[Dataset entries]
============
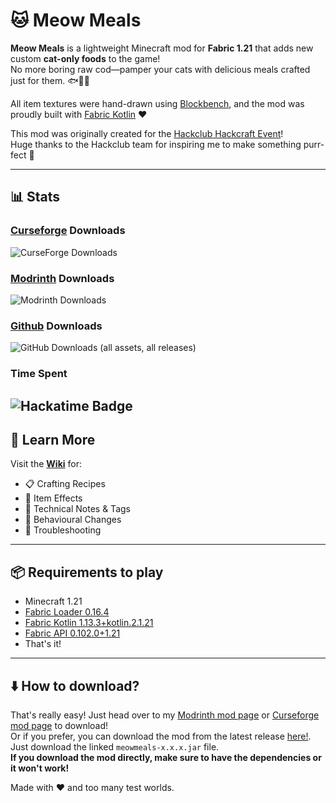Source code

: # 🐱 Meow Meals

**Meow Meals** is a lightweight Minecraft mod for **Fabric 1.21** that adds new custom **cat-only foods** to the game!  
No more boring raw cod—pamper your cats with delicious meals crafted just for them. 🐟🥩✨

All item textures were hand-drawn using [Blockbench](https://www.blockbench.net/), and the mod was proudly built with [Fabric Kotlin](https://fabricmc.net/) ❤️

This mod was originally created for the [Hackclub Hackcraft Event](https://hackcraft.hackclub.com/)!  
Huge thanks to the Hackclub team for inspiring me to make something purr-fect 🐾

---
## 📊 Stats

### [Curseforge](https://www.curseforge.com/minecraft/mc-mods/meowmeals) Downloads
![CurseForge Downloads](https://img.shields.io/curseforge/dt/1277412?color=%23FFA500)

### [Modrinth](https://modrinth.com/mod/meow-meals) Downloads
![Modrinth Downloads](https://img.shields.io/modrinth/dt/sVLmG6J3?color=%23008000)

### [Github](https://github.com/spacexplorer11/meow_meals/releases/latest) Downloads
![GitHub Downloads (all assets, all releases)](https://img.shields.io/github/downloads/spacexplorer11/meow_meals/total)

### Time Spent
![Hackatime Badge](https://hackatime-badge.hackclub.com/U08D22QNUVD/meowmeals-1.21)
---

## 📖 Learn More

Visit the [**Wiki**](https://github.com/Spacexplorer11/Meow_Meals/wiki) for:
- 📋 Crafting Recipes
- 🐾 Item Effects
- 🔧 Technical Notes & Tags
- 🧪 Behavioural Changes
- 🐛 Troubleshooting

---

## 📦 Requirements to play

- Minecraft 1.21
- [Fabric Loader 0.16.4](https://github.com/FabricMC/fabric-loader/releases/tag/0.16.14)
- [Fabric Kotlin 1.13.3+kotlin.2.1.21](https://modrinth.com/mod/fabric-language-kotlin/version/1.13.3+kotlin.2.1.21)
- [Fabric API 0.102.0+1.21](https://modrinth.com/mod/fabric-api/version/0.102.0+1.21)
- That's it!

---

## ⬇️ How to download?

That's really easy! Just head over to my [Modrinth mod page](https://modrinth.com/mod/meow-meals) or [Curseforge mod page](https://www.curseforge.com/minecraft/mc-mods/meowmeals) to download!  
Or if you prefer, you can download the mod from the latest release [here!](https://github.com/spacexplorer11/meow_meals/releases/latest). Just download the linked `meowmeals-x.x.x.jar` file.    
**If you download the mod directly, make sure to have the dependencies or it won't work!**

Made with ❤️ and too many test worlds.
============
(AIM OF THE TASK): Whenever a line includes the word "shields", pull it out of the entries.

(RESPONSE BOX):
![CurseForge Downloads](https://img.shields.io/curseforge/dt/1277412?color=%23FFA500)
![Modrinth Downloads](https://img.shields.io/modrinth/dt/sVLmG6J3?color=%23008000)
![GitHub Downloads (all assets, all releases)](https://img.shields.io/github/downloads/spacexplorer11/meow_meals/total)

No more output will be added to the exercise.